The hour-long debate was the second in the North Carolina U.S. Senate race and was moderated by ABC News’ George Stephanopoulos. The debate, in one of the most consequential Senate races this year, occurred as Hagan holds a slight lead over Tillis in most polls. 

While Tillis was eager to tie Hagan to Obama, she struggled a little to answer whether Obama’s policies are on the ballot, eventually saying “Speaker Tillis wants to make this race about the president, this race is about who is going to represent North Carolina in the U.S. Senate,” and stressing her moderate record. 

“When you vote with the President 96 percent of the time, you’re representing the president’s policies, the policies that are going to be on the ballot in November,” Tillis said.

Stephanopoulos’s questions touched on issues like the ISIS threat, education, Obamacare, Ebola, economy, and immigration. 

“There is another policy on the ballot, President Obama said he’s going to wait and do [executive actions on] immigration after the election. We all know he is going to implement amnesty and we all know Sen. Hagan will support it,” Tillis said, stressing the need to secure the border and not do “blanket amnesty.”

The debate, which also allowed the candidate to ask two questions of one another, found candidates dodging each others prompts — including why Hagan missed more than 50 percent of her Armed Services Committee hearings, a question which she did not end up answering. 

After the debate Tillis’ campaign manager Jordan Shaw reiterated Tillis’ central message.

“The choice for North Carolina this election is clear. Kay Hagan is a vote for more of President Obama’s failed policies and broken promises. A vote for Thom Tillis is a vote to change direction and make America great again,” he said. 

Hagan campaign spokesman Chris Hayden following the verbal sparing further stressed Hagan’s moderate record. 

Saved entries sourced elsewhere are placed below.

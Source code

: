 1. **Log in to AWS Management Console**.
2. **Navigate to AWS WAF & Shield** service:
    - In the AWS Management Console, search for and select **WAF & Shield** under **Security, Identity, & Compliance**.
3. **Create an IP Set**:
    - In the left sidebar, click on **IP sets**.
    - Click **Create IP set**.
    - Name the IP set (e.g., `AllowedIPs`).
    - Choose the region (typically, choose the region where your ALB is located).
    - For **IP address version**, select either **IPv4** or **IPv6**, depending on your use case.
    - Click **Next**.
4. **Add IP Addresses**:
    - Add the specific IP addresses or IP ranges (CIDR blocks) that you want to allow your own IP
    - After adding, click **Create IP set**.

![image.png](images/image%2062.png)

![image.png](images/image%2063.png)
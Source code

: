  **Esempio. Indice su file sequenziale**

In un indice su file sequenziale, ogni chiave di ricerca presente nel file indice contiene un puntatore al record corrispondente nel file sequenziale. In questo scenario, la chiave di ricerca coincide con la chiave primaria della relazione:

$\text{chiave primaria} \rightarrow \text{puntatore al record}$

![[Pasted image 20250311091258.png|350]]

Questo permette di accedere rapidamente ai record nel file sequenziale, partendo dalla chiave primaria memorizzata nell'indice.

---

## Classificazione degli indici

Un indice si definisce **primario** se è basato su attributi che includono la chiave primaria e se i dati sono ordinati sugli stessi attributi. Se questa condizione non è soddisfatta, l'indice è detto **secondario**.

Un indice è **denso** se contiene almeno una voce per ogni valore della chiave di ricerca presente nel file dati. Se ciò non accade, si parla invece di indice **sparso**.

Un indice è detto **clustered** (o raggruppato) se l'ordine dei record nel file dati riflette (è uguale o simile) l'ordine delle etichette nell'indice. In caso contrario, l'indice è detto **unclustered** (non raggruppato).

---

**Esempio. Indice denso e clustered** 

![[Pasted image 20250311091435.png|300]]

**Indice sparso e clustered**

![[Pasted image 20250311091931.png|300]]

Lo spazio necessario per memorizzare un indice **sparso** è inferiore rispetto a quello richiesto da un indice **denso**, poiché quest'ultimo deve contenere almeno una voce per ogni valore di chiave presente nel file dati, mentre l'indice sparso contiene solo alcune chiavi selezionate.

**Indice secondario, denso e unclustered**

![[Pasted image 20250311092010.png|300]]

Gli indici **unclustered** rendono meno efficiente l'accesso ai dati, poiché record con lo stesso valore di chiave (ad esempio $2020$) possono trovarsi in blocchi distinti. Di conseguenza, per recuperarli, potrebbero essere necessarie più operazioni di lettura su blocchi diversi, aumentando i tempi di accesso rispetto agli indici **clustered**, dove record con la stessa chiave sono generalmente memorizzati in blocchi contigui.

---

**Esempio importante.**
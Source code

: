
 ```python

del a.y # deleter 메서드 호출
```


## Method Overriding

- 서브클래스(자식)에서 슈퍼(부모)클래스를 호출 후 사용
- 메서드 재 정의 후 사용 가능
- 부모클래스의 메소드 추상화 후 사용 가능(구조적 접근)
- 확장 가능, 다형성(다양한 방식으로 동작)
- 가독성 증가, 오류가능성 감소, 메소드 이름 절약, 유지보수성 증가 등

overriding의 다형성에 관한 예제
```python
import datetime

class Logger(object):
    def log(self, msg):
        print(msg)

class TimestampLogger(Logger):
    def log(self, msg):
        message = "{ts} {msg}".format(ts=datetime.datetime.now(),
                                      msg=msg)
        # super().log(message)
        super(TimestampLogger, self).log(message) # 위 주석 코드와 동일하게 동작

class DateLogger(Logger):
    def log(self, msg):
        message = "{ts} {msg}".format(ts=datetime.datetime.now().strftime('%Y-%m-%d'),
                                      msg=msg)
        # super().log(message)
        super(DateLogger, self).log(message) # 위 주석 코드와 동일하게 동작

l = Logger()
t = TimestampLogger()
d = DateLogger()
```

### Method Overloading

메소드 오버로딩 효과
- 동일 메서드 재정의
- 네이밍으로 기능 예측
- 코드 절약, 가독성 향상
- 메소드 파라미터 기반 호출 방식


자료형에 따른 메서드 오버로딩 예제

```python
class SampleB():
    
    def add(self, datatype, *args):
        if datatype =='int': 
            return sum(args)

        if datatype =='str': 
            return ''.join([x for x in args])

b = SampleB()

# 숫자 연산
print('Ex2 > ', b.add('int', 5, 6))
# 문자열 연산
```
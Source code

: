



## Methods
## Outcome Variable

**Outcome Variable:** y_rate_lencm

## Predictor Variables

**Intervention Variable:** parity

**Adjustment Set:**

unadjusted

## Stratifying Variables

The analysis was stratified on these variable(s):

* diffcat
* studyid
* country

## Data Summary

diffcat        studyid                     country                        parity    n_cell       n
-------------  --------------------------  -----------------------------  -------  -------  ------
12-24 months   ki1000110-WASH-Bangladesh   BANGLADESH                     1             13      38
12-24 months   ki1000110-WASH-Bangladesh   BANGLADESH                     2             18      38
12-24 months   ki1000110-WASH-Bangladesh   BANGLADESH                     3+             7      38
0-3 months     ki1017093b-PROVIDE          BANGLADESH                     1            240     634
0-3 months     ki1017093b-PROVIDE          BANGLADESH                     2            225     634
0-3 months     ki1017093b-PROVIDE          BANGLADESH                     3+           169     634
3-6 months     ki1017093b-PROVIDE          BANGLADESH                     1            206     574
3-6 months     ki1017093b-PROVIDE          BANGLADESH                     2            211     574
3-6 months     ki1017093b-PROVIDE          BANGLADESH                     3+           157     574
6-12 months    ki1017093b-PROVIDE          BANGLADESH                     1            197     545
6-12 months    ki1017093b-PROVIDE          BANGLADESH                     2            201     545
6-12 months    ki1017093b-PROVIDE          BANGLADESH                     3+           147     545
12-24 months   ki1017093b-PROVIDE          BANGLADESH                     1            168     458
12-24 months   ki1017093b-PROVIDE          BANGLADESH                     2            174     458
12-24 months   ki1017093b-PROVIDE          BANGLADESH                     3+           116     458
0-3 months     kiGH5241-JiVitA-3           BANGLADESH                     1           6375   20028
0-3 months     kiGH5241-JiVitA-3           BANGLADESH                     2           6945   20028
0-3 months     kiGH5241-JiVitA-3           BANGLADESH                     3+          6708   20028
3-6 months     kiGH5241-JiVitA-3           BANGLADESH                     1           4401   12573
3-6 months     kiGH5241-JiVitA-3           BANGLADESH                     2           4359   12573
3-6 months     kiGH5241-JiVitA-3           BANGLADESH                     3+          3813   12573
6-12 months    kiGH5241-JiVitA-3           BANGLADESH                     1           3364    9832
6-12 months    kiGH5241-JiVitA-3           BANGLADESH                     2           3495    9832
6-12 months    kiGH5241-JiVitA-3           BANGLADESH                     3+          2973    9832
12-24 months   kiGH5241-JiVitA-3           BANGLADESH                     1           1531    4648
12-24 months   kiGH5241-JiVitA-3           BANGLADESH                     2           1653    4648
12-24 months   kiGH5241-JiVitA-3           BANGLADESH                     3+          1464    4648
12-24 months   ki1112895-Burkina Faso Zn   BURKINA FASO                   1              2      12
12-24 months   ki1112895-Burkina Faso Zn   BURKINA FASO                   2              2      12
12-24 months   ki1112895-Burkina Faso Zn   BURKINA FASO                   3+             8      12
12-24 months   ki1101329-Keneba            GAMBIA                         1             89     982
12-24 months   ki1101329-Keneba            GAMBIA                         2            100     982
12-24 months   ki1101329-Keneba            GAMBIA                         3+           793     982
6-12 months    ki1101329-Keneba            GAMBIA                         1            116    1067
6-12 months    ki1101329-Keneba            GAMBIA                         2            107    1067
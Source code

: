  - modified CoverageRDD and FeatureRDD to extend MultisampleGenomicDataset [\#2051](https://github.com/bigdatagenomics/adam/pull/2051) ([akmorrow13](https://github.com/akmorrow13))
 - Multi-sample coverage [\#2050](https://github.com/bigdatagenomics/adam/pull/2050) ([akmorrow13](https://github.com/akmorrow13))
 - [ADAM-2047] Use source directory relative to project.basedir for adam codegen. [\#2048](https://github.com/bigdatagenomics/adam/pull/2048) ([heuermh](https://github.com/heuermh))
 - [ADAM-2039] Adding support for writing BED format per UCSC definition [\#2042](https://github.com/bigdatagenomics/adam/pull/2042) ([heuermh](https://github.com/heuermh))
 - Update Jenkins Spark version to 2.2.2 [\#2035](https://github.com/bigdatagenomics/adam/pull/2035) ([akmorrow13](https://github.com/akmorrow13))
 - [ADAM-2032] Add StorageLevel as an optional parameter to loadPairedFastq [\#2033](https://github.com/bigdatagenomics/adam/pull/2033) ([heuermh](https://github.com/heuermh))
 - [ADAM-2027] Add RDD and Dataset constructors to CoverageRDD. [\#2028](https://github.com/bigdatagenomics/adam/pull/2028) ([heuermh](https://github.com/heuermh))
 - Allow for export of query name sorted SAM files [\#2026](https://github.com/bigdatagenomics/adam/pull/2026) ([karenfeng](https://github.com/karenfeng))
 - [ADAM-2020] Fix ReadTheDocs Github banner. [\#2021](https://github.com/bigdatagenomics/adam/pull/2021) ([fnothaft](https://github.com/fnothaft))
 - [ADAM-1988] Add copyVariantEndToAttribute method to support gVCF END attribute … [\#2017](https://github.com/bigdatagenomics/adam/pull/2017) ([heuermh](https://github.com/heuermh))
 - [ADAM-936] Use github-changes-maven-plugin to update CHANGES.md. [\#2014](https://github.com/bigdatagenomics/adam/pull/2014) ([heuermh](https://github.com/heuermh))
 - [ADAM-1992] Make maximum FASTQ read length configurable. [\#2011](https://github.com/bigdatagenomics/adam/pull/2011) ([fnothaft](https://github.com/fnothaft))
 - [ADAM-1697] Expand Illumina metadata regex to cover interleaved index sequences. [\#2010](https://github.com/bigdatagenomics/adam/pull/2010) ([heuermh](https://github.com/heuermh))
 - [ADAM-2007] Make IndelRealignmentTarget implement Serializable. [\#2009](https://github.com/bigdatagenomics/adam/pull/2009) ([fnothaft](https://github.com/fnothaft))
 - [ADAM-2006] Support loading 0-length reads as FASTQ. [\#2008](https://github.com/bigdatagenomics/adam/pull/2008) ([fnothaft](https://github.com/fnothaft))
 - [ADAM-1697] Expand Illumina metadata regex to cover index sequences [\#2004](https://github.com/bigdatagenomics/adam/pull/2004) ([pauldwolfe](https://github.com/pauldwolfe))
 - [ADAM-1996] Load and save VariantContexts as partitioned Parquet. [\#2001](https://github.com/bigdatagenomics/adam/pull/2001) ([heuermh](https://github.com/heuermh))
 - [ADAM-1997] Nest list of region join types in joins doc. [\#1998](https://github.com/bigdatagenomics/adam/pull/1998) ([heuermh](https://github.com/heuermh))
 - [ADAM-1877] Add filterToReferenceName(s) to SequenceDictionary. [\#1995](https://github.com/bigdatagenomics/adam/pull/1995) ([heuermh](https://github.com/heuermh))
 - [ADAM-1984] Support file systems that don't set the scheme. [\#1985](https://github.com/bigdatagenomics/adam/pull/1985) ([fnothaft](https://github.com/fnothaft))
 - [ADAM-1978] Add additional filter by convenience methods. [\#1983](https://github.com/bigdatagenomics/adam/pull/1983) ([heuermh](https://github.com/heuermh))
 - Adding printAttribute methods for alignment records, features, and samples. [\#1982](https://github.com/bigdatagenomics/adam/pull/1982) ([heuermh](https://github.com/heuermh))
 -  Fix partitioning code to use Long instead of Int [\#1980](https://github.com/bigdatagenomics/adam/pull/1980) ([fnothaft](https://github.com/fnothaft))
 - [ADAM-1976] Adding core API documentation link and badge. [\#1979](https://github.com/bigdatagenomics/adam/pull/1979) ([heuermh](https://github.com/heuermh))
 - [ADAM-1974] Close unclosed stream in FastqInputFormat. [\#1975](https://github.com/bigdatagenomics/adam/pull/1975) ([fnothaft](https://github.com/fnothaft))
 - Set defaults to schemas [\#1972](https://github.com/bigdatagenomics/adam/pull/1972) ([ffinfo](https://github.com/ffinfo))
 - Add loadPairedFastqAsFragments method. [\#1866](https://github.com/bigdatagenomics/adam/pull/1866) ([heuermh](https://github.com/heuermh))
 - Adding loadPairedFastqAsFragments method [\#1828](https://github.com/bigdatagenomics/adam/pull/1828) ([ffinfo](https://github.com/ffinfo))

“Despite Speaker Tillis’ best efforts to hide his record, North Carolina’s middle class families know that his actions in the General Assembly have hurt our state,” Hayden said, “Kay once again demonstrated that, as the most moderate member of the Senate, she is serious about working across the aisle to find commonsense solutions for North Carolina.”  

Tillis and Hagan will meet again to debate Thursday, but their third debate will feature another player — Libertarian candidate Sean Haugh, who some believe could impact the race with his mere presence on the ballot.